Every line below that includes the word "calories" needs to be copied.

▼

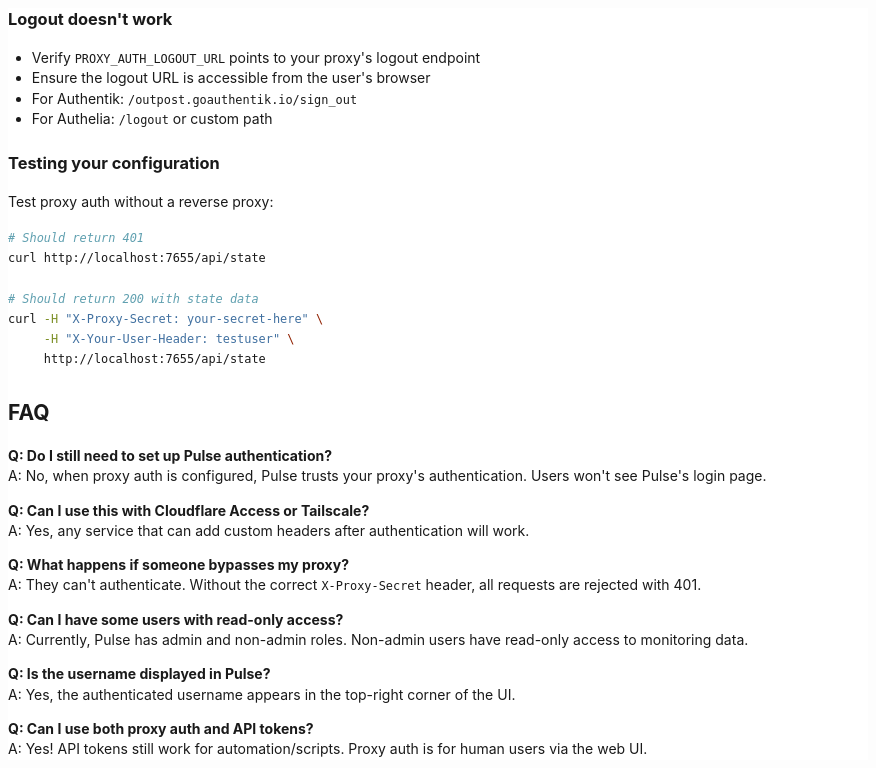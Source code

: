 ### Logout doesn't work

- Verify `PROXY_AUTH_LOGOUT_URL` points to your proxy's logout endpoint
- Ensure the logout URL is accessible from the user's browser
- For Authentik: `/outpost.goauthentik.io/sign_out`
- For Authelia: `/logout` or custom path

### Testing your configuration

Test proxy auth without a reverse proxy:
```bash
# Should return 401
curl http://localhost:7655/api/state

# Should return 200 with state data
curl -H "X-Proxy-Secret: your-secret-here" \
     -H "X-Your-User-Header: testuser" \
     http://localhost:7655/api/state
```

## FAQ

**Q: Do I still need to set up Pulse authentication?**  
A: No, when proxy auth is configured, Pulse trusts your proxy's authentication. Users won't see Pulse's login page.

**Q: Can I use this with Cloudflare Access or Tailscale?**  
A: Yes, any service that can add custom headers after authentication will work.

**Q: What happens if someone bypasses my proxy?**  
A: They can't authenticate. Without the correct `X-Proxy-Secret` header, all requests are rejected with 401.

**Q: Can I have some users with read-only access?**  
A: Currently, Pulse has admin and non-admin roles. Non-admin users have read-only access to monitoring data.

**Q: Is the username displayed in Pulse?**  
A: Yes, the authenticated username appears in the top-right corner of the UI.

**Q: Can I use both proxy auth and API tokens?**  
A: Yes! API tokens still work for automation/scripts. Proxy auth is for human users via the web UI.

▲
▼

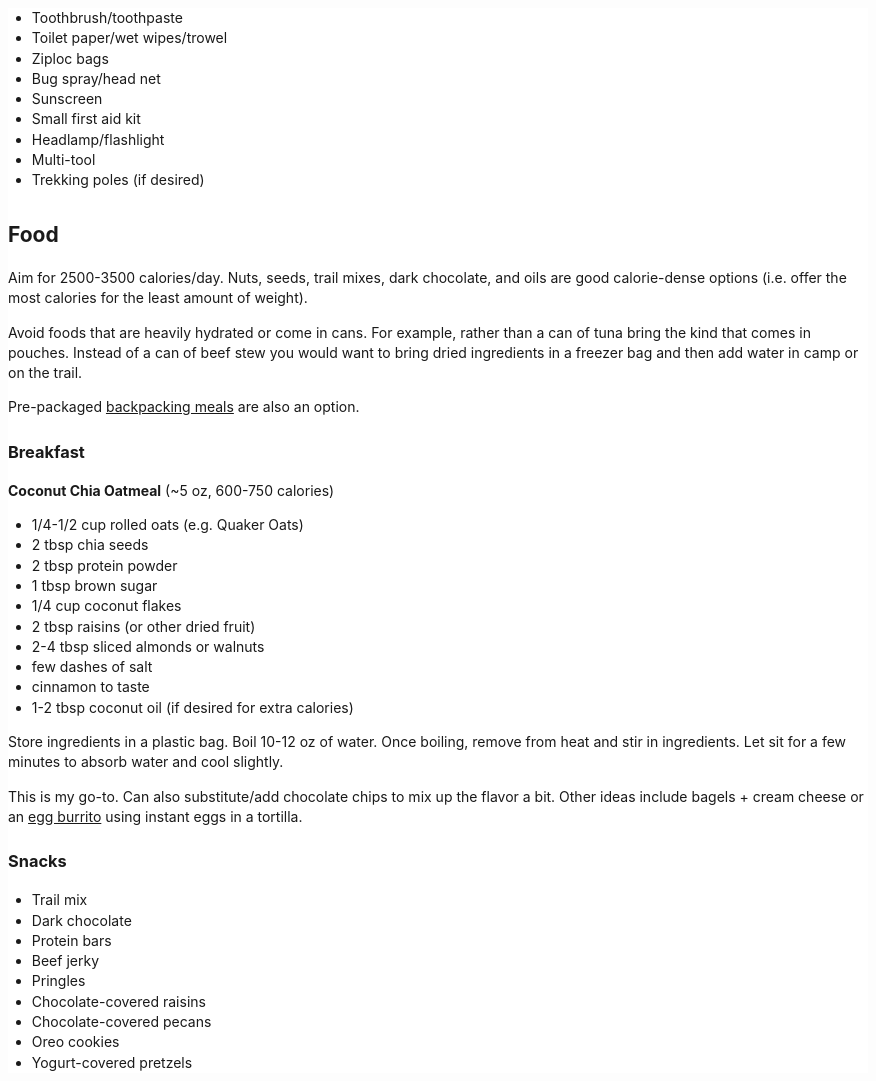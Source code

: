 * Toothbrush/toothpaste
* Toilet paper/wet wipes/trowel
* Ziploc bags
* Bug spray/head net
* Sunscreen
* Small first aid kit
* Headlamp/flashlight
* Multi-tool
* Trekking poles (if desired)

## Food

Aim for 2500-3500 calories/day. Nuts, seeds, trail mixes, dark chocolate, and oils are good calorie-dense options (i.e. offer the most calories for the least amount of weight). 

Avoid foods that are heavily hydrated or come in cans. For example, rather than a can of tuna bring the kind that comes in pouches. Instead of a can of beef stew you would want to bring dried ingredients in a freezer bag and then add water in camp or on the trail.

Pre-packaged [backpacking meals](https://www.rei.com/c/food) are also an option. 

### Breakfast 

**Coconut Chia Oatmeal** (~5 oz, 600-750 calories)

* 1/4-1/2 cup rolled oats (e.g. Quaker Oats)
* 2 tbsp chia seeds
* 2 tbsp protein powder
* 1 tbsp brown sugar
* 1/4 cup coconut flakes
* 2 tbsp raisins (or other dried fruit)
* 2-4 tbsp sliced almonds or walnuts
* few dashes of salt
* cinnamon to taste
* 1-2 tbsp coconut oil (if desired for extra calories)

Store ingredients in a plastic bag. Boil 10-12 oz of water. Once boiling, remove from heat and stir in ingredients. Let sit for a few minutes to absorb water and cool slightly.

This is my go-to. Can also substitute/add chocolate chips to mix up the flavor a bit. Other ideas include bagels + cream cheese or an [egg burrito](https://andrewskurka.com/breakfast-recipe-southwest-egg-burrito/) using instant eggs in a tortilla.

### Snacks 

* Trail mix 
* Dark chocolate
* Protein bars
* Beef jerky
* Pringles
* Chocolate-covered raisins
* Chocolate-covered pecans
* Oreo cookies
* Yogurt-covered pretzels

▲

**Written solution**
Aim for 2500-3500 calories/day. Nuts, seeds, trail mixes, dark chocolate, and oils are good calorie-dense options (i.e. offer the most calories for the least amount of weight). 
**Coconut Chia Oatmeal** (~5 oz, 600-750 calories)
* 1-2 tbsp coconut oil (if desired for extra calories)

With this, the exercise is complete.